Australia launched its National Defense Strategy (NDS) in April 2024 by stating that the country will remain the “partner of choice” for the Pacific Island countries (PICs) when it comes to security cooperation. But why does this status matter to Australia?
Australia, as a middle power, is a key regional leader in the Pacific. The Pacific region has been Australia’s backyard in terms of security cooperation since the end of World War II. Australia also remains one of the PICs’ largest trading partners and donors. Since 2008 Australia has invested nearly $14 billion of its official development assistance in the PICs. Being “partner of choice” remains a core element of Australia’s NDS for the PICs, for several reasons, and now that competition with China for influence in the Pacific is a permanent reality, this means using Australia’s international influence and relationships to advocate for the Pacific’s needs.
Firstly, climate change remains one of Australia’s top foreign policy priorities. As a pro-Paris Climate Accord state, Australia has played a significant role since 2015 in addressing the climate change issue in the Pacific and globally. In fact, Australia’s key international development initiatives have been driven largely by its climate policy agenda. Climate change remains the single largest security threat in the region and since Anthony Albanese’s Labor government took office in June 2022, a more transformative approach has been taken to address the issue. Through its assorted climate investment efforts, Australia aims to reduce carbon emissions by 43% in 2030 and reach net zero in 2050. Australia’s increased engagement in the Pacific in its climate action efforts has led the country to receive the full support of the Pacific Islands Forum (PIF) members of Australia’s bidding to co-host the 31st Conference of the Parties (COP31) in 2026 with PIF.
Geostrategic competition is the second key issue for Australia to remain a partner of choice for the PICs in security cooperation. The geostrategic competition between the US and China has intensified in the region. While the great power rivalry remains a concern for the PIF members (including Australia), as a key ally of the US Canberra has been involved in a variety of efforts with its like-minded partners to challenge the rise of China in the Pacific.
China has emerged as a global superpower and rising regional player in the Indo-Pacific. China’s engagement in the Pacific has thus far largely been about economic development.

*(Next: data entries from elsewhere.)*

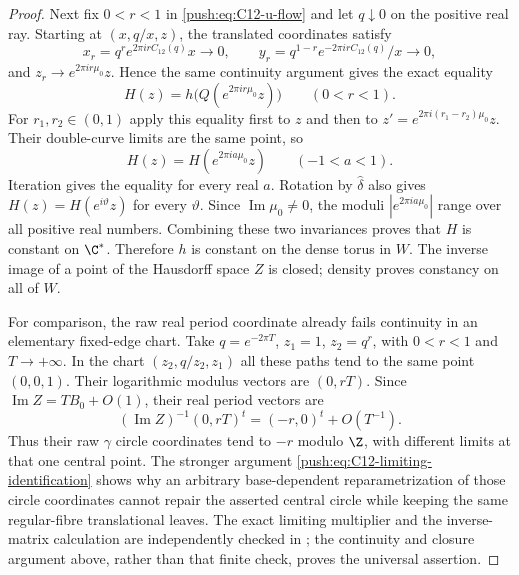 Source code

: \begin{proof}
Next fix $0<r<1$ in \eqref{push:eq:C12-u-flow} and let $q\downarrow0$
on the positive real ray. Starting at $(x,q/x,z)$, the translated
coordinates satisfy
\[
 x_r=q^r e^{2\pi i r C_{12}(q)}x\longrightarrow0,\qquad
 y_r=q^{1-r} e^{-2\pi i r C_{12}(q)}/x\longrightarrow0,
\]
and $z_r\longrightarrow e^{2\pi i r\mu_0}z$. Hence the same
continuity argument gives the exact equality
\begin{equation}\label{push:eq:C12-limiting-identification}
 H(z)=h\bigl(Q(e^{2\pi i r\mu_0}z)\bigr)
 \qquad(0<r<1).
\end{equation}
For $r_1,r_2\in(0,1)$ apply this equality first to $z$ and
then to $z'=e^{2\pi i(r_1-r_2)\mu_0}z$. Their double-curve
limits are the same point, so
\[
 H(z)=H(e^{2\pi i a\mu_0}z)\qquad(-1<a<1).
\]
Iteration gives the equality for every real $a$. Rotation by
$\widehat\delta$ also gives $H(z)=H(e^{i\vartheta}z)$ for every
$\vartheta$. Since $\operatorname{Im}\mu_0\ne0$, the moduli
$|e^{2\pi i a\mu_0}|$ range over all positive real numbers.
Combining these two invariances proves that $H$ is constant on
$\C^*$. Therefore $h$ is constant on the dense torus in $W$.
The inverse image of a point of the Hausdorff space $Z$ is
closed; density proves constancy on all of $W$.

For comparison, the raw real period coordinate already fails
continuity in an elementary fixed-edge chart. Take
$q=e^{-2\pi T}$, $z_1=1$, $z_2=q^r$, with $0<r<1$ and
$T\to+\infty$. In the chart
$(z_2,q/z_2,z_1)$ all these paths tend to the same point
$(0,0,1)$. Their logarithmic modulus vectors are $(0,rT)$.
Since $\operatorname{Im}Z=TB_0+O(1)$, their real period
vectors are
\[
 (\operatorname{Im}Z)^{-1}(0,rT)^t
                  =(-r,0)^t+O(T^{-1}).
\]
Thus their raw $\gamma$ circle coordinates tend to $-r$ modulo
$\Z$, with different limits at that one central point. The
stronger argument \eqref{push:eq:C12-limiting-identification} shows
why an arbitrary base-dependent reparametrization of those
circle coordinates cannot repair the asserted central circle
while keeping the same regular-fibre translational leaves.
The exact limiting multiplier and the inverse-matrix calculation
are independently checked in
; the continuity
and closure argument above, rather than that finite check,
proves the universal assertion.
\end{proof}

Through its Belt and Road Initiative (BRI), for instance, China has provided infrastructure projects in countries like Papua New Guinea (PNG), Solomon Islands and Vanuatu.
However, China’s effort to establish a bilateral security agreement with Solomon Islands in 2022 has changed the whole narrative of power dynamics in the Pacific given that Australia and the US have been the PICs’ “traditional security partners.” “Partner of choice” in security cooperation falls under the framework of traditional security partner, in which Australia holds firmly to its foreign policy through engagement with its Pacific family and simultaneously ensures that the US remains the Pacific power.
While Australia, within the span of a year, signed three bilateral security agreements with Vanuatu, Tuvalu, and Papua New Guinea to maintain its influence in the region in security cooperation, China’s growing influence in the Pacific challenges and questions the concept of “partner of choice.” In her recent interview, Sen. Penny Wong, Australia’s foreign affairs minister stated that:
“[w]e are now in a position where Australia is a partner of choice, but the opportunity to be the only partner of choice has been lost and we’re in a state of permanent contest in the Pacific [with China]—that’s the reality.”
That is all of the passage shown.